Wednesday, April 15, 2009

Meat and Vegetable Pasties (pronounced with a short /a/)

This recipe is a blend of a few different recipes, from allrecipes.com, and I added ground beef from the family cow to add flavor and make it more filling. I included gravy, as the crust can get dry, and it makes the mixture more moist.

Ingredients:

2 tbsp. olive oil
1 onion, thinly sliced
4 cloves garlic
2 carrots, thinly sliced
1 turnip, peeled and diced, I substituted a rutabaga, as this has more flavor according to mom-in-law
2 potatoes, peeled and diced
1/2 pound mushrooms, chopped
2 tbsp. water
1 cube chicken or vegetable bouillon
1 tsp. dried tarragon
1/2 pound of ground beef
salt and pepper to taste
1 package of Pillsbury ready made pie dough (in rolls in refrigerator section)
1 egg, beaten (not provided)

Directions:

1. Heat olive oil in a large heavy skillet over medium heat. Saute onion and garlic until soft and translucent, about 5 minutes. Stir in carrot, rutabaga, potatoes, and mushrooms. Add water, bouillon cube, tarragon, salt and pepper. Cook for 15 minutes. Add meat and shut off heat (don't worry about meat not being cooked through, it will finish cooking when baking). Allow filling to cool completely, or the pie dough will fall apart!!

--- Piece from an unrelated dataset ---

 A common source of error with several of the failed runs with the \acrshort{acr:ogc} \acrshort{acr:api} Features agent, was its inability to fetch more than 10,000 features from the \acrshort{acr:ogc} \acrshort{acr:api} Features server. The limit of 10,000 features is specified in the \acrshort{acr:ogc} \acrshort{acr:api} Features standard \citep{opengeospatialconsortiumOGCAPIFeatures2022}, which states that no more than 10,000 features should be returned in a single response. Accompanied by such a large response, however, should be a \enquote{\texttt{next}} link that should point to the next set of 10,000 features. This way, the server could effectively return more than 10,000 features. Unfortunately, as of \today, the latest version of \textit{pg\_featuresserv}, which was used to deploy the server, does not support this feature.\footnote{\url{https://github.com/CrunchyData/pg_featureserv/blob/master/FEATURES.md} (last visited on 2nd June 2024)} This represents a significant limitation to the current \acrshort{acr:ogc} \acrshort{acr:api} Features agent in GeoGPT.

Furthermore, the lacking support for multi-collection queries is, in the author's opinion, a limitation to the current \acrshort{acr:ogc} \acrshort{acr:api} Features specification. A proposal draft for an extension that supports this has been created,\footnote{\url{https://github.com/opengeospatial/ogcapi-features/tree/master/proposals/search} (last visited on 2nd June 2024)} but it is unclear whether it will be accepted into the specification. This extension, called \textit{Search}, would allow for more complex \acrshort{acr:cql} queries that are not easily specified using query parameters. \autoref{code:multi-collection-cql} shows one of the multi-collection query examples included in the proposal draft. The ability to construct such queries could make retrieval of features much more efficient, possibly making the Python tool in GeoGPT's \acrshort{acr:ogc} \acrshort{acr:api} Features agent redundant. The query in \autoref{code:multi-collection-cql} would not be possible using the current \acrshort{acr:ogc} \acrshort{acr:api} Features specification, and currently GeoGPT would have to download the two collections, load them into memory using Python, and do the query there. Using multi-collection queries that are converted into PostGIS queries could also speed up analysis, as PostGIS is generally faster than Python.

2. Preheat oven to 400 degrees.

3. Roll out each pastry sheet on counter with dusting of flour underneath. I rolled the pastry dough a bit thinner with rolling pin, and cut in half down middle. Place about 3/4 cup of filling in 1/2 circle, and then fold over and pinch edges. Repeat with the last three dough pieces.

4. Place on baking shet, and brush with egg.

5. Bake in preheated oven for 40-45 minutes until crust is golden brown.